Preferred pattern for freezing layers/params #1176

schrute99 · 2021-03-23T09:51:30Z

schrute99
Mar 23, 2021

Hello everyone,

How would I go about freezing some of my layers/params (for transfer learning)?

Lets say in the following example from the docs, how would I freeze only the kernel weight?

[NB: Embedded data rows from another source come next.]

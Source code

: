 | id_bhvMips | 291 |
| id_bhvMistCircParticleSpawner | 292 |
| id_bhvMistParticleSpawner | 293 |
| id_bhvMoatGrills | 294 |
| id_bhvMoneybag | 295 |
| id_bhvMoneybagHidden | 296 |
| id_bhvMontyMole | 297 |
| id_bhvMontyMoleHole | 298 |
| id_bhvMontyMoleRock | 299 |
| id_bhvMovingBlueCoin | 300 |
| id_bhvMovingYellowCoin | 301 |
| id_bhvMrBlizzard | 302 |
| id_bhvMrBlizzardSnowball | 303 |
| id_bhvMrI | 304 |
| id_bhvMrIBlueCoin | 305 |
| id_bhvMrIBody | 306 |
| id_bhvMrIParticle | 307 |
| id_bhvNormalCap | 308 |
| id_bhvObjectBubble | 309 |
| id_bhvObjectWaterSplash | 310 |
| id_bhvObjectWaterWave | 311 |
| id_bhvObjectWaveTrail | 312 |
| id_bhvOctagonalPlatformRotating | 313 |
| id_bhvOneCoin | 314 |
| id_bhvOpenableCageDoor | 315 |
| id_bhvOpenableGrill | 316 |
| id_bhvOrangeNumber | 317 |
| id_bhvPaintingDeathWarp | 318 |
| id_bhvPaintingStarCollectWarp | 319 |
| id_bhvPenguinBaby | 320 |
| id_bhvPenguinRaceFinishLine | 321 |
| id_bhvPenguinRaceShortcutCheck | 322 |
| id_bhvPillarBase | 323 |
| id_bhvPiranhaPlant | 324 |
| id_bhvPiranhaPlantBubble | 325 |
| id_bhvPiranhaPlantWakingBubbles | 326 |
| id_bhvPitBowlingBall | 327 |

class SimpleDense(nn.Module):
  features: int
  kernel_init: Callable = nn.initializers.lecun_normal()
  bias_init: Callable = nn.initializers.zeros

  @nn.compact
  def __call__(self, inputs):
    kernel = self.param('kernel',
                        self.kernel_init, 
                        (inputs.shape[-1], self.features)) 
    y = lax.dot_general(inputs, kernel,
                        (((inputs.ndim - 1,), (0,)), ((), ())),) 
    bias = self.param('bias', self.bias_init, (self.features,))
    y = y + bias
    return y

And then in this simple network, how would I freeze only the first layer?

class SimpleMLP(nn.Module):
  features1: int
  features2: int

  @nn.compact
  def __call__(self, x):
    x = nn.Dense(features1, name='dense1')(x)
    x = nn.Dense(features2, name='dense2')(x)
    return x